Lysine-enriched diet aggravates histopathological changes in SugctKO mouse kidney
Diet composition has far-reaching effects on mammalian physiology . Certain diet-induced pathologies that are severe in humans might only appear later or never in mice, since they are not exposed to varied diets. As previously shown in a mouse model for GA1, GcdhKO mice despite accumulating glutaric and 3-hydroxyglutaric acid, develop only mild motor deficits, unlike humans . However, 4-week-old GcdhKO mice exposed to high-lysine diet display severe striatal degeneration typical of the human GA1 disease and 75% of the mice die within 3–12 days .

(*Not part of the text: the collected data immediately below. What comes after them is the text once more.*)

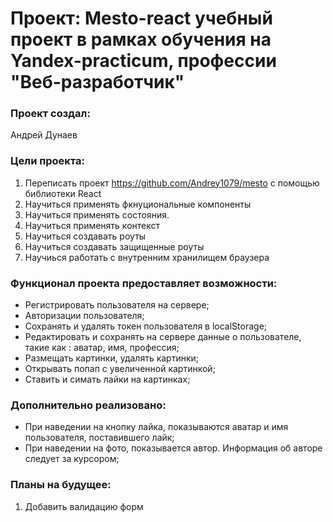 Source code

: # Проект: Mesto-react учебный проект в рамках обучения на Yandex-practicum, профессии "Веб-разработчик"

### Проект создал:

Андрей Дунаев

### Цели проекта:

1. Переписать проект https://github.com/Andrey1079/mesto с помощью библиотеки React
2. Научиться применять фкнуциональные компоненты
3. Научиться применять состояния.
4. Научиться применять контекст
5. Научиться создавать роуты
6. Научиться создавать защищенные роуты
7. Научиься работать с внутренним хранилищем браузера

### Функционал проекта предоставляет возможности:

- Регистрировать пользователя на сервере;
- Авторизации пользователя;
- Сохранять и удалять токен пользователя в localStorage;
- Редактировать и сохранять на сервере данные о пользователе, такие как : аватар, имя, профессия;
- Размещать картинки, удалять картинки;
- Открывать попап с увеличенной картинкой;
- Ставить и симать лайки на картинках;

### Дополнительно реализовано:

- При наведении на кнопку лайка, показываются аватар и имя пользователя, поставившего лайк;
- При наведении на фото, показывается автор. Информация об авторе следует за курсором;

### Планы на будущее:

1. Добавить валидацию форм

To accelerate and/or aggravate pathological changes observed in aged SugctKO mice (see Fig. 5b–f, S5), 8–12 week-old WT and SugctKO animals were fed with high-lysine diet for 20 weeks. The choice of diet was based on a previously reported study on GcdhKO mice fed with high-lysine or high-protein but not high-tryptophan diet  that substantially aggravated the phenotype. Although the histopathology of WT and SugctKO mice exposed to lysine diet (hereinafter referred to as “Lys”) revealed inflammation accompanied by steatosis in both WT Lys and SugctKO Lys mouse liver (data not shown), morphological changes in kidney were only detected in SugctKO Lys mice (Fig. 6a). SugctKO Lys developed acerbated interstitial mononuclear cell infiltrate, medullary tubule mineralization, tubular proteinosis, tubule dilation, and cystic change accompanied with increased renal tubular vacuolation compared to their corresponding controls (Fig. 6a). The presence of inflammatory cells in SugctKO Lys mouse kidney was confirmed by F4/80 staining (Fig. 6b, c). The number of detected macrophages in SugctKO on normal diet was threefold higher when compared to WT, while SugctKO Lys displayed almost a 2.5-fold increase in respect to SugctKO with no observed change in WT Lys mouse kidney (Fig. 6c). Moreover, the inflammatory state in kidney of SugctKO mice on normal diet was accompanied by an increase in lipid accumulation, which was aggravated by approximately threefold in SugctKO mouse kidney in relative comparison to WT and increased by additional twofold in SugctKO Lys (Fig. 6d, e). Interestingly, the lipid levels in WT Lys were similar to SugctKO on normal diet (Fig. 6d, e). Taken together, increased intake of dietary lysine in the context of Sugct deficiency elevates lipid accumulation and inflammatory cells in the kidney, suggesting that diet could also be a factor in the development of the GA3 disease.